さすがゴジラ、と日本のメディアが大騒ぎした。再び大リーガーとなったレイズの松井秀喜がカムバック最初の試合(2012年5月29日)でホームラン。さらに6月1日には特大の第2号を放ってパワー健在、と言いたいところなのだが、いつまでメジャーに残っていられるかどうか、まだまだ安心できない。
「甘い球」への対応力は健在のようだが・・・
復帰一発は見事な一打だった。相手投手は4月21日に完全試合を達成したホワイトソックスのハンバーだけに価値はある。
「しっかり打てたと思う」と松井はさすがにうれしそうだった。
しかし、その1球は、ストレートのホームランボールであって、むしろ打って当たり前。打ち損ねたらショックを受けるところだった。打てる球を逃さない松井は健在だったといえる。

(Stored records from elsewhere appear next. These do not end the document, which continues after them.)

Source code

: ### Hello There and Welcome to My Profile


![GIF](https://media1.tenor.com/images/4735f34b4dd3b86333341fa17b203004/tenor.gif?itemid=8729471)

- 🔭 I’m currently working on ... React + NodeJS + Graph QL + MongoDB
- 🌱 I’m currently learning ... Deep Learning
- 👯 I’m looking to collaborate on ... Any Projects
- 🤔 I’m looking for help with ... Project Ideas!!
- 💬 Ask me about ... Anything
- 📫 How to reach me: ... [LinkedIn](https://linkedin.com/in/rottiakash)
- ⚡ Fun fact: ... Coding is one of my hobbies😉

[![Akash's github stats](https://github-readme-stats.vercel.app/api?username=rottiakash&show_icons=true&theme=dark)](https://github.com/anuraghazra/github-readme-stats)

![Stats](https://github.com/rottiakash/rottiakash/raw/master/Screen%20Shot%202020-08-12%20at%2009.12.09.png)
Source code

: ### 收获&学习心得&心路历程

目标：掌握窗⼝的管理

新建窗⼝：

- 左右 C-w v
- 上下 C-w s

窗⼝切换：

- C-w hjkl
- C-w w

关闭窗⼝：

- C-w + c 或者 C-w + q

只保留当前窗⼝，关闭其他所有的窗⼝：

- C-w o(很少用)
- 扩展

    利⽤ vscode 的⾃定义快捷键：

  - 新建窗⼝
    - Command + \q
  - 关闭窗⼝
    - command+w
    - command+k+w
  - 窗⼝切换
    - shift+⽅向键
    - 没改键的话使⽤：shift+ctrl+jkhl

ただ、変化球にはまだタイミングが合っていないように見える。やはりメジャーとファームでは変化の厳しさが違う。
レイズ昇格が決まったとき、松井は「まだ完全な状態になっていない」と現状を語っている。調整にもう少し時間がほしい、ということだったのだろう。3Aでの打率1割7分という数字がそれを示していると思う。
本人とっても「想定外」に早かったメジャー昇格
松井にすれば想定外に早いメジャーからの呼び出しだったはずだ。それはレイズの戦力がピンチに陥ったからで、外野手のアレン、ジェニングスといった主力が故障し、このままではア・リーグ東地区の首位争いについていけないと判断したのだろう。
松井という打者は調整さえしっかりすれば計算できるタイプである。最大の特徴は力の落ちる投手には絶対強いという点。これはどんな打席でもまじめに取り組むからで、お金を稼げる一番の要素を持ち合わせている。巨人、ヤンキース時代の活躍はそこにあった。
もう一つ、「短期集中型」という特徴があり、一定期間に爆発的な打撃を見せる。ヤンキース時代、故障を抱えながらワールドシリーズで猛打を振るいMVPを獲得したのが代表的な例だ。
現在の状態から推測すると、期待される打率での高い数字は無理だろう。打点をどのくらい挙げるかがポイントになる。
大リーグの勝負どころは7月、8月の真夏の戦い。ここでの勝利が秋に生き残れるかどうかにつながる。松井は夏に強いのだが、そこまで持つかどうか。成績が芳しくなければファーム落ちもあるし、37歳の年齢から解雇もある。
これから調整しながら調子を上げていく。「楽観的には考えていない」と松井は本音をもらしている。メジャーの厳しさを知っている者の話だ。ここでの故障は命取りになる。